→ **DATA**

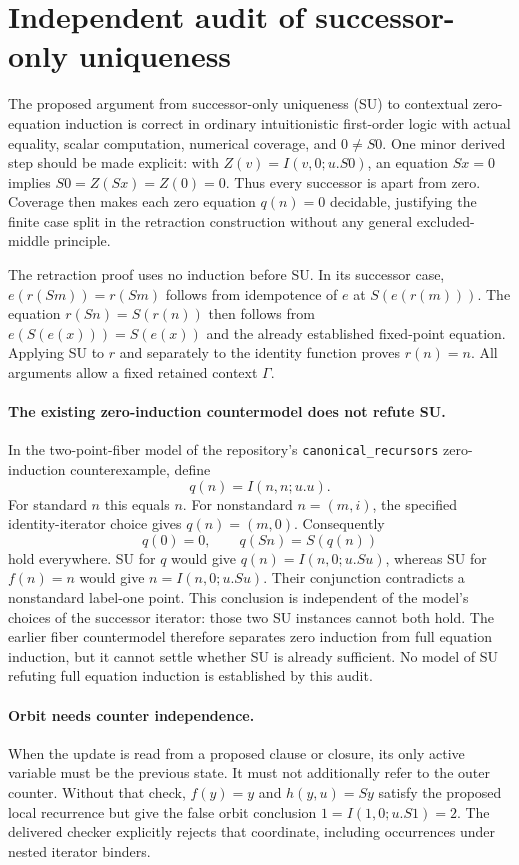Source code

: \section{Independent audit of successor-only uniqueness}
The proposed argument from successor-only uniqueness (SU) to contextual
zero-equation induction is correct in ordinary intuitionistic first-order
logic with actual equality, scalar computation, numerical coverage, and
$0\ne S0$. One minor derived step should be made explicit: with
$Z(v)=I(v,0;u.S0)$, an equation $Sx=0$ implies
$S0=Z(Sx)=Z(0)=0$. Thus every successor is apart from zero.
Coverage then makes each zero equation $q(n)=0$ decidable, justifying the
finite case split in the retraction construction without any general
excluded-middle principle.

The retraction proof uses no induction before SU. In its successor case,
$e(r(Sm))=r(Sm)$ follows from idempotence of $e$ at
$S(e(r(m)))$. The equation $r(Sn)=S(r(n))$ then follows from
$e(S(e(x)))=S(e(x))$ and the already established fixed-point equation.
Applying SU to $r$ and separately to the identity function proves
$r(n)=n$. All arguments allow a fixed retained context $\Gamma$.

\paragraph{The existing zero-induction countermodel does not refute SU.}
In the two-point-fiber model of the repository's
\texttt{canonical\_recursors} zero-induction counterexample, define
\[
 q(n)=I(n,n;u.u).
\]
For standard $n$ this equals $n$. For nonstandard $n=(m,i)$, the specified
identity-iterator choice gives $q(n)=(m,0)$. Consequently
\[
 q(0)=0,\qquad q(Sn)=S(q(n))
\]
hold everywhere. SU for $q$ would give
$q(n)=I(n,0;u.Su)$, whereas SU for $f(n)=n$ would give
$n=I(n,0;u.Su)$. Their conjunction contradicts a nonstandard label-one
point. This conclusion is independent of the model's choices of the
successor iterator: those two SU instances cannot both hold.
The earlier fiber countermodel therefore separates zero induction from
full equation induction, but it cannot settle whether SU is already
sufficient. No model of SU refuting full equation induction is established
by this audit.

\paragraph{Orbit needs counter independence.}
When the update is read from a proposed clause or closure, its only active
variable must be the previous state. It must not additionally refer to the
outer counter. Without that check, $f(y)=y$ and $h(y,u)=Sy$ satisfy the
proposed local recurrence but give the false orbit conclusion
$1=I(1,0;u.S1)=2$. The delivered checker explicitly rejects that coordinate,
including occurrences under nested iterator binders.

→ **EXERCISE REQUIREMENTS**
All lines from the one with "point. This conclusion" through the end of the data must be repeated exactly, and nothing else may be repeated.

→ **WRITTEN RESPONSE**
point. This conclusion is independent of the model's choices of the
successor iterator: those two SU instances cannot both hold.
The earlier fiber countermodel therefore separates zero induction from
full equation induction, but it cannot settle whether SU is already
sufficient. No model of SU refuting full equation induction is established
by this audit.

\paragraph{Orbit needs counter independence.}
When the update is read from a proposed clause or closure, its only active
variable must be the previous state. It must not additionally refer to the
outer counter. Without that check, $f(y)=y$ and $h(y,u)=Sy$ satisfy the
proposed local recurrence but give the false orbit conclusion
$1=I(1,0;u.S1)=2$. The delivered checker explicitly rejects that coordinate,
including occurrences under nested iterator binders.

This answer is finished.